Tip #8: Consider Supplementation

Supplements have been around for ages. With their sheer size it gives the consumer the impression that it can make you big. On the other hand, supplements are really nothing but providers of what we lack. You think you need calcium? Take calcium supplements. Need to burn more fat? Take fat burners. But really, the only thing I would really recommend is the intake of protein supplements as I believe we always lack this compound on a daily basis. Our muscles are made of protein that breakdown whenever we exercise. So naturally, our body will want some protein to repair itself. This is where we either eat a full meal with a lot of  protein after a workout or ingest a protein supplement drink immediately after training. Pros of having a protein supplement after training is its liquid form which is easily absorbed by the body and its convenience. Cons of a protein supplement would be the taste as it doesn’t appeal to everyone. Pros of having a full meal after a workout is its satiety and variety. Cons is the amount of fat and carbs that may come with it. Bottom line is to fill your protein requirement for the day as this determines the amount of fat burning ability you have.

2 Thoughts

  1. I’ve consistently been taking these shakes for 5 mos already and there’s really a big difference. My muscles seem to recover faster. they don’t feel fatigued at all when i go back to the gym 48hrs later.

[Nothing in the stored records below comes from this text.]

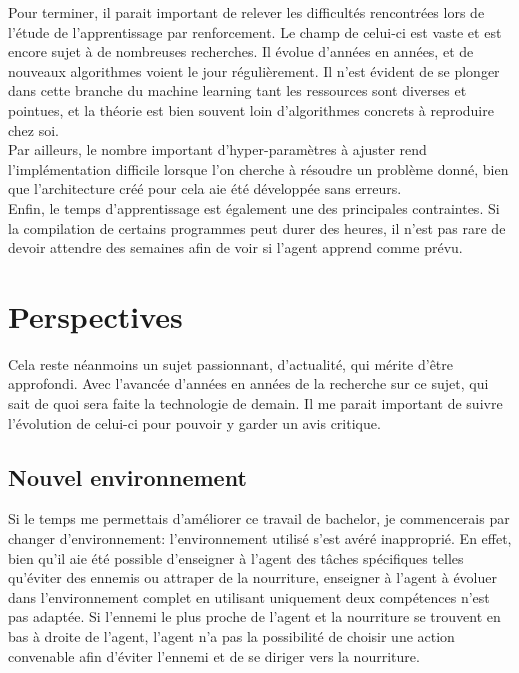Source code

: \documentclass[11pt,a4paper]{report}
\begin{document}
  \par Pour terminer, il parait important de relever les difficultés rencontrées lors de l'étude de l'apprentissage par renforcement. Le champ de celui-ci est vaste et est encore sujet à de nombreuses recherches. Il évolue d'années en années, et de nouveaux algorithmes voient le jour régulièrement. Il n'est évident de se plonger dans cette branche du machine learning tant les ressources sont diverses et pointues, et la théorie est bien souvent loin d'algorithmes concrets à reproduire chez soi. \\
  Par ailleurs, le nombre important d'hyper-paramètres à ajuster rend l'implémentation difficile lorsque l'on cherche à résoudre un problème donné, bien que l'architecture créé pour cela aie été développée sans erreurs. \\
  Enfin, le temps d'apprentissage est également une des principales contraintes. Si la compilation de certains programmes peut durer des heures, il n'est pas rare de devoir attendre des semaines afin de voir si l'agent apprend comme prévu. 
  
  \section{Perspectives}
  
   \par Cela reste néanmoins un sujet passionnant, d'actualité, qui mérite d'être approfondi. Avec l'avancée d'années en années de la recherche sur ce sujet, qui sait de quoi sera faite la technologie de demain. Il me parait important de suivre l'évolution de celui-ci pour pouvoir y garder un avis critique. 

  \subsection{Nouvel environnement}  
  
  \par Si le temps me permettais d'améliorer ce travail de bachelor, je commencerais par changer d'environnement: l'environnement utilisé s'est avéré inapproprié. En effet, bien qu'il aie été possible d'enseigner à l'agent des tâches spécifiques telles qu'éviter des ennemis ou attraper de la nourriture, enseigner à l'agent à évoluer dans l'environnement complet en utilisant uniquement deux compétences n'est pas adaptée. Si l'ennemi le plus proche de l'agent et la nourriture se trouvent en bas à droite de l'agent, l'agent n'a pas la possibilité de choisir une action convenable afin d'éviter l'ennemi et de se diriger vers la nourriture. 
\end{document}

    However, are there long term side effects for taking shakes, specifically whey protein shakes? there are a lot of articles saying that certain supplements do, like damage to the liver and so on. i don’t know if there’s much truth in it but nutrition is not my field.

  2. Protein shakes are basically just protein. You can never have too much protein as the excess usually gets turned into fat. With the way you’re working out, I even think you’re consuming less on a daily basis.